AIM OF THE TASK:
Copy all of the entries that follow, exactly.

AVAILABLE RECORDS:

----

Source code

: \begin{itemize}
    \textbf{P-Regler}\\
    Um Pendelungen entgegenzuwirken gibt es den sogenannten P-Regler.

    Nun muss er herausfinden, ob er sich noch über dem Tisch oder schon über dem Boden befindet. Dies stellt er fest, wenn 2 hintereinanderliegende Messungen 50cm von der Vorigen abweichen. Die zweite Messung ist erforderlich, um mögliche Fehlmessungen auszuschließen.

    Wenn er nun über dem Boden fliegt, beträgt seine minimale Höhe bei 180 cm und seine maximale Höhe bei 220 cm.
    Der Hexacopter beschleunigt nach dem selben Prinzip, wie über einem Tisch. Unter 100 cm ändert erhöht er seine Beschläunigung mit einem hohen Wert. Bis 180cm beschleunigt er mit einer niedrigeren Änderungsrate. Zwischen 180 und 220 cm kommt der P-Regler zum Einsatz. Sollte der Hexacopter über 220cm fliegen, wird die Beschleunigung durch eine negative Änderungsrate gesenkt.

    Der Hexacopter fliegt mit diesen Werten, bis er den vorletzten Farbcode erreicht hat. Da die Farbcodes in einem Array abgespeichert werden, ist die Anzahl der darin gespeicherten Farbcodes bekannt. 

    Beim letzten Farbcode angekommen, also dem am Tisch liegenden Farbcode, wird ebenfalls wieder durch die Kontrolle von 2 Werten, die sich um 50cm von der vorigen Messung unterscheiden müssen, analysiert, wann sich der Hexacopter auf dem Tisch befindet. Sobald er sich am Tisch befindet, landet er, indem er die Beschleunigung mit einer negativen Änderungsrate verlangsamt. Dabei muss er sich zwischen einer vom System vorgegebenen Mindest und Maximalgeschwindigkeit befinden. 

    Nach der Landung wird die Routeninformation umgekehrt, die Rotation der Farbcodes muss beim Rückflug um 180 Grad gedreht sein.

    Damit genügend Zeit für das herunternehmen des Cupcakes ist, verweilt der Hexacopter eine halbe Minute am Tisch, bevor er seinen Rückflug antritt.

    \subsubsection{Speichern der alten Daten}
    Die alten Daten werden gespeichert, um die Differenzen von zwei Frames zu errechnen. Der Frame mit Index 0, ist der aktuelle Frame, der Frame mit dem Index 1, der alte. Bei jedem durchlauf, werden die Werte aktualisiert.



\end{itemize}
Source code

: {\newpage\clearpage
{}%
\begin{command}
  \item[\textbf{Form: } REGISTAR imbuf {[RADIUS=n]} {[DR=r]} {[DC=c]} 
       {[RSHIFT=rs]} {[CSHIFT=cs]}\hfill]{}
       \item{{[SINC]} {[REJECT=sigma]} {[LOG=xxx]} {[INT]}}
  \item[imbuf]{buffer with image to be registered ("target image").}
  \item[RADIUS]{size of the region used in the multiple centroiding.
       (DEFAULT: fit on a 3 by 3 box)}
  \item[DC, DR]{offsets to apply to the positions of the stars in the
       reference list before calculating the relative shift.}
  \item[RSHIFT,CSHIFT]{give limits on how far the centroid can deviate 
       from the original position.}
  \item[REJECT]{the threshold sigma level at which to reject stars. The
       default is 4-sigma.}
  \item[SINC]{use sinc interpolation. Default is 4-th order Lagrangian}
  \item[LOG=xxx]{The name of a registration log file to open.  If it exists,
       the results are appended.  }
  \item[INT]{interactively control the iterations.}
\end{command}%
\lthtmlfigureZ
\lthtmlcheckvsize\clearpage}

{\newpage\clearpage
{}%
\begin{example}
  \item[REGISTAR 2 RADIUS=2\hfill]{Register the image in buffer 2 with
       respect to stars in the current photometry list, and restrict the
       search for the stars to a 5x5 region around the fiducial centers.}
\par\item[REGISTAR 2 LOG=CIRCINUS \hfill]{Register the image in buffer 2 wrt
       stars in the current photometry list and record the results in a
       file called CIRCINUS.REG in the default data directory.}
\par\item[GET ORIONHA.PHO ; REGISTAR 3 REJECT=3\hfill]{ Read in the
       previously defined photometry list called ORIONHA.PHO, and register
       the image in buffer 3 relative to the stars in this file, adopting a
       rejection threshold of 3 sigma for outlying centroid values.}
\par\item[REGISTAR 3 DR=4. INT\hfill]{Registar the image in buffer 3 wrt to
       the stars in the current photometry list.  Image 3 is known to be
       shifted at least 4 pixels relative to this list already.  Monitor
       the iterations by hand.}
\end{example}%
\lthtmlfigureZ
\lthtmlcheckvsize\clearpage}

----

RESPONSE BOX:
Source code

: \begin{itemize}
    \textbf{P-Regler}\\
    Um Pendelungen entgegenzuwirken gibt es den sogenannten P-Regler.

    Nun muss er herausfinden, ob er sich noch über dem Tisch oder schon über dem Boden befindet. Dies stellt er fest, wenn 2 hintereinanderliegende Messungen 50cm von der Vorigen abweichen. Die zweite Messung ist erforderlich, um mögliche Fehlmessungen auszuschließen.

    Wenn er nun über dem Boden fliegt, beträgt seine minimale Höhe bei 180 cm und seine maximale Höhe bei 220 cm.
    Der Hexacopter beschleunigt nach dem selben Prinzip, wie über einem Tisch. Unter 100 cm ändert erhöht er seine Beschläunigung mit einem hohen Wert. Bis 180cm beschleunigt er mit einer niedrigeren Änderungsrate. Zwischen 180 und 220 cm kommt der P-Regler zum Einsatz. Sollte der Hexacopter über 220cm fliegen, wird die Beschleunigung durch eine negative Änderungsrate gesenkt.

    Der Hexacopter fliegt mit diesen Werten, bis er den vorletzten Farbcode erreicht hat. Da die Farbcodes in einem Array abgespeichert werden, ist die Anzahl der darin gespeicherten Farbcodes bekannt. 

    Beim letzten Farbcode angekommen, also dem am Tisch liegenden Farbcode, wird ebenfalls wieder durch die Kontrolle von 2 Werten, die sich um 50cm von der vorigen Messung unterscheiden müssen, analysiert, wann sich der Hexacopter auf dem Tisch befindet. Sobald er sich am Tisch befindet, landet er, indem er die Beschleunigung mit einer negativen Änderungsrate verlangsamt. Dabei muss er sich zwischen einer vom System vorgegebenen Mindest und Maximalgeschwindigkeit befinden. 

    Nach der Landung wird die Routeninformation umgekehrt, die Rotation der Farbcodes muss beim Rückflug um 180 Grad gedreht sein.

    Damit genügend Zeit für das herunternehmen des Cupcakes ist, verweilt der Hexacopter eine halbe Minute am Tisch, bevor er seinen Rückflug antritt.

    \subsubsection{Speichern der alten Daten}
    Die alten Daten werden gespeichert, um die Differenzen von zwei Frames zu errechnen. Der Frame mit Index 0, ist der aktuelle Frame, der Frame mit dem Index 1, der alte. Bei jedem durchlauf, werden die Werte aktualisiert.



\end{itemize}
Source code

: {\newpage\clearpage
{}%
\begin{command}
  \item[\textbf{Form: } REGISTAR imbuf {[RADIUS=n]} {[DR=r]} {[DC=c]} 
       {[RSHIFT=rs]} {[CSHIFT=cs]}\hfill]{}
       \item{{[SINC]} {[REJECT=sigma]} {[LOG=xxx]} {[INT]}}
  \item[imbuf]{buffer with image to be registered ("target image").}
  \item[RADIUS]{size of the region used in the multiple centroiding.
       (DEFAULT: fit on a 3 by 3 box)}
  \item[DC, DR]{offsets to apply to the positions of the stars in the
       reference list before calculating the relative shift.}
  \item[RSHIFT,CSHIFT]{give limits on how far the centroid can deviate 
       from the original position.}
  \item[REJECT]{the threshold sigma level at which to reject stars. The
       default is 4-sigma.}
  \item[SINC]{use sinc interpolation. Default is 4-th order Lagrangian}
  \item[LOG=xxx]{The name of a registration log file to open.  If it exists,
       the results are appended.  }
  \item[INT]{interactively control the iterations.}
\end{command}%
\lthtmlfigureZ
\lthtmlcheckvsize\clearpage}

{\newpage\clearpage
{}%
\begin{example}
  \item[REGISTAR 2 RADIUS=2\hfill]{Register the image in buffer 2 with
       respect to stars in the current photometry list, and restrict the
       search for the stars to a 5x5 region around the fiducial centers.}
\par\item[REGISTAR 2 LOG=CIRCINUS \hfill]{Register the image in buffer 2 wrt
       stars in the current photometry list and record the results in a
       file called CIRCINUS.REG in the default data directory.}
\par\item[GET ORIONHA.PHO ; REGISTAR 3 REJECT=3\hfill]{ Read in the
       previously defined photometry list called ORIONHA.PHO, and register
       the image in buffer 3 relative to the stars in this file, adopting a
       rejection threshold of 3 sigma for outlying centroid values.}
\par\item[REGISTAR 3 DR=4. INT\hfill]{Registar the image in buffer 3 wrt to
       the stars in the current photometry list.  Image 3 is known to be
       shifted at least 4 pixels relative to this list already.  Monitor
       the iterations by hand.}
\end{example}%
\lthtmlfigureZ
\lthtmlcheckvsize\clearpage}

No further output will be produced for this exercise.